— Problem to solve —
Your task is to copy the data exactly while leaving out every picture.
_ _ _ _
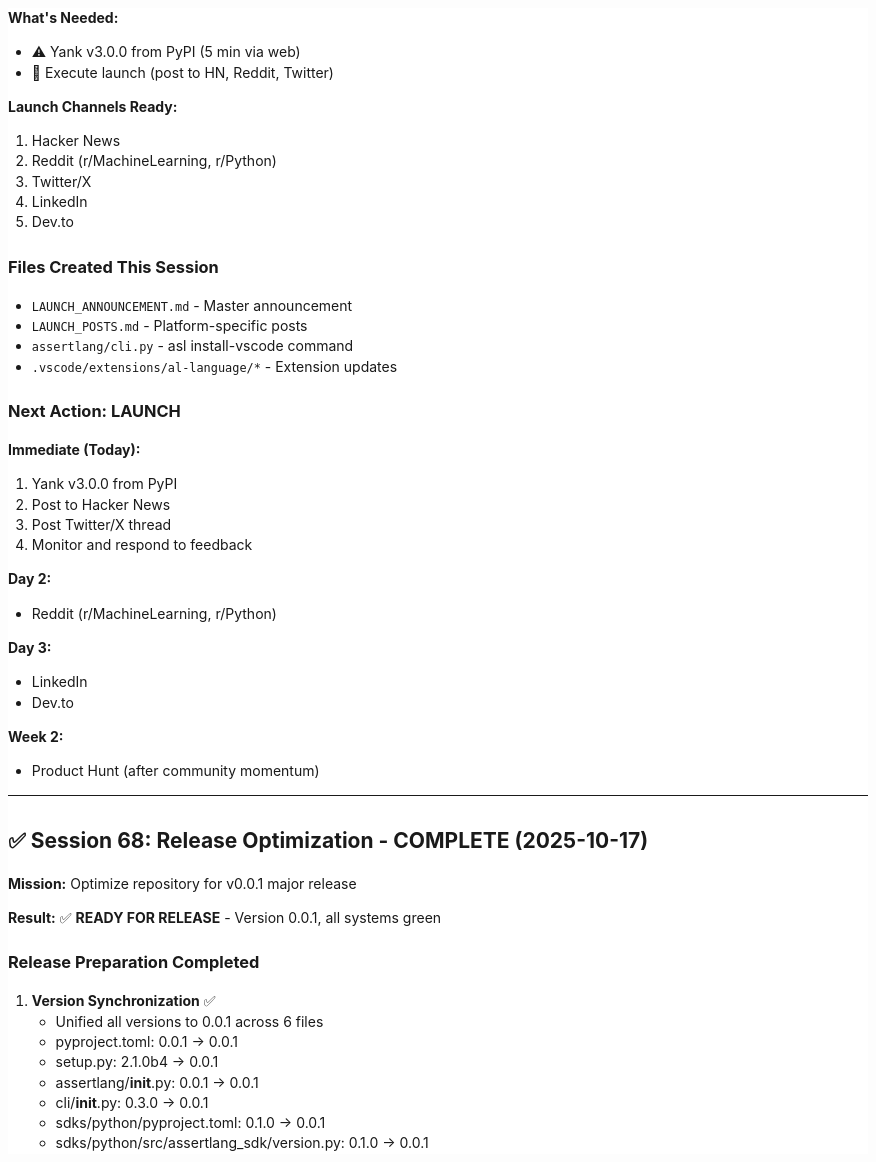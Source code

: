 **What's Needed:**
- ⚠️ Yank v3.0.0 from PyPI (5 min via web)
- 🚀 Execute launch (post to HN, Reddit, Twitter)

**Launch Channels Ready:**
1. Hacker News
2. Reddit (r/MachineLearning, r/Python)
3. Twitter/X
4. LinkedIn
5. Dev.to

### Files Created This Session
- `LAUNCH_ANNOUNCEMENT.md` - Master announcement
- `LAUNCH_POSTS.md` - Platform-specific posts
- `assertlang/cli.py` - asl install-vscode command
- `.vscode/extensions/al-language/*` - Extension updates

### Next Action: LAUNCH

**Immediate (Today):**
1. Yank v3.0.0 from PyPI
2. Post to Hacker News
3. Post Twitter/X thread
4. Monitor and respond to feedback

**Day 2:**
- Reddit (r/MachineLearning, r/Python)

**Day 3:**
- LinkedIn
- Dev.to

**Week 2:**
- Product Hunt (after community momentum)

---

## ✅ Session 68: Release Optimization - **COMPLETE** (2025-10-17)

**Mission:** Optimize repository for v0.0.1 major release

**Result:** ✅ **READY FOR RELEASE** - Version 0.0.1, all systems green

### Release Preparation Completed

1. **Version Synchronization** ✅
   - Unified all versions to 0.0.1 across 6 files
   - pyproject.toml: 0.0.1 → 0.0.1
   - setup.py: 2.1.0b4 → 0.0.1  
   - assertlang/__init__.py: 0.0.1 → 0.0.1
   - cli/__init__.py: 0.3.0 → 0.0.1
   - sdks/python/pyproject.toml: 0.1.0 → 0.0.1
   - sdks/python/src/assertlang_sdk/version.py: 0.1.0 → 0.0.1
_ _ _ _
— Finished exercise —
Source code

: **What's Needed:**
- ⚠️ Yank v3.0.0 from PyPI (5 min via web)
- 🚀 Execute launch (post to HN, Reddit, Twitter)

**Launch Channels Ready:**
1. Hacker News
2. Reddit (r/MachineLearning, r/Python)
3. Twitter/X
4. LinkedIn
5. Dev.to

### Files Created This Session
- `LAUNCH_ANNOUNCEMENT.md` - Master announcement
- `LAUNCH_POSTS.md` - Platform-specific posts
- `assertlang/cli.py` - asl install-vscode command
- `.vscode/extensions/al-language/*` - Extension updates

### Next Action: LAUNCH

**Immediate (Today):**
1. Yank v3.0.0 from PyPI
2. Post to Hacker News
3. Post Twitter/X thread
4. Monitor and respond to feedback

**Day 2:**
- Reddit (r/MachineLearning, r/Python)

**Day 3:**
- LinkedIn
- Dev.to

**Week 2:**
- Product Hunt (after community momentum)

---

## ✅ Session 68: Release Optimization - **COMPLETE** (2025-10-17)

**Mission:** Optimize repository for v0.0.1 major release

**Result:** ✅ **READY FOR RELEASE** - Version 0.0.1, all systems green

### Release Preparation Completed

1. **Version Synchronization** ✅
   - Unified all versions to 0.0.1 across 6 files
   - pyproject.toml: 0.0.1 → 0.0.1
   - setup.py: 2.1.0b4 → 0.0.1  
   - assertlang/__init__.py: 0.0.1 → 0.0.1
   - cli/__init__.py: 0.3.0 → 0.0.1
   - sdks/python/pyproject.toml: 0.1.0 → 0.0.1
   - sdks/python/src/assertlang_sdk/version.py: 0.1.0 → 0.0.1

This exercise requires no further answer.